Source texts of formatted documents
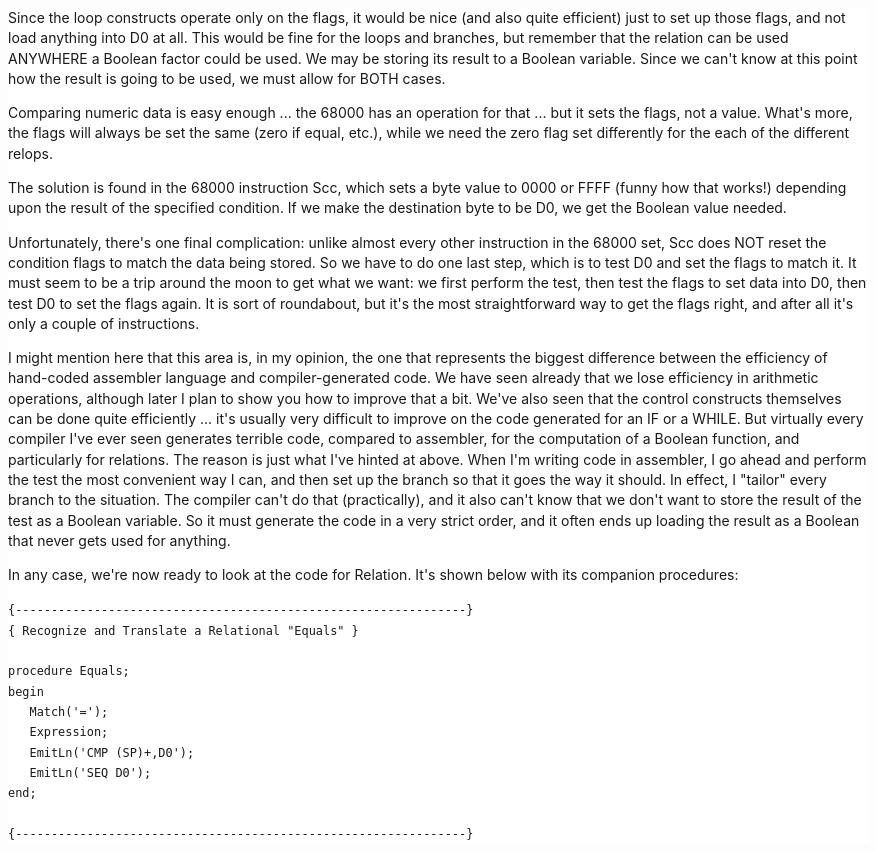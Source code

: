 Since the loop constructs operate only on the flags, it  would be
nice (and also quite  efficient)  just to set up those flags, and
not load  anything  into  D0  at all.  This would be fine for the
loops  and  branches,  but remember that the relation can be used
ANYWHERE a Boolean factor could be  used.   We may be storing its
result to a Boolean variable.  Since we can't know at  this point
how the result is going to be used, we must allow for BOTH cases.

Comparing numeric data  is  easy  enough  ...  the  68000  has an
operation  for  that ... but it sets  the  flags,  not  a  value.
What's more,  the  flags  will  always  be  set the same (zero if
equal, etc.), while we need the zero flag set differently for the
each of the different relops.

The solution is found in the 68000 instruction Scc, which  sets a
byte value to 0000 or FFFF (funny how that works!) depending upon
the  result  of  the  specified   condition.    If  we  make  the
destination byte to be D0, we get the Boolean value needed.

Unfortunately,  there's one  final  complication:  unlike  almost
every other instruction in the 68000 set, Scc does NOT  reset the
condition flags to match the data being stored.  So we have to do
one last step, which is to test D0 and set the flags to match it.
It must seem to be a trip around the moon to get what we want: we
first perform the test, then test the flags to set data  into D0,
then test D0 to set the flags again.  It  is  sort of roundabout,
but it's the most straightforward way to get the flags right, and
after all it's only a couple of instructions.

I  might  mention  here that this area is, in my opinion, the one
that represents the biggest difference between the  efficiency of
hand-coded assembler language and  compiler-generated  code.   We
have  seen  already  that  we  lose   efficiency   in  arithmetic
operations, although later I plan to show you how to improve that
a  bit.    We've also seen that the control constructs themselves
can be done quite efficiently  ... it's usually very difficult to
improve  on  the  code generated for an  IF  or  a  WHILE.    But
virtually every compiler I've ever seen generates  terrible code,
compared to assembler, for the computation of a Boolean function,
and particularly for relations.    The  reason  is just what I've
hinted at above.  When I'm writing code in assembler, I  go ahead
and perform the test the most convenient way I can, and  then set
up the branch so that it goes the way it should.    In  effect, I
"tailor"  every  branch  to the situation.  The compiler can't do
that (practically), and it also can't know that we don't  want to
store the result of the test as a Boolean variable.    So it must
generate  the  code  in a very strict order, and it often ends up
loading  the  result  as  a  Boolean  that  never gets  used  for
anything.

In  any  case,  we're now ready to look at the code for Relation.
It's shown below with its companion procedures:

```delphi
{---------------------------------------------------------------}
{ Recognize and Translate a Relational "Equals" }

procedure Equals;
begin
   Match('=');
   Expression;
   EmitLn('CMP (SP)+,D0');
   EmitLn('SEQ D0');
end;

{---------------------------------------------------------------}
```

* _Brief_
Return every line from the records above that holds the word "sets".

* _Exercise solution_
operation  for  that ... but it sets  the  flags,  not  a  value.
The solution is found in the 68000 instruction Scc, which  sets a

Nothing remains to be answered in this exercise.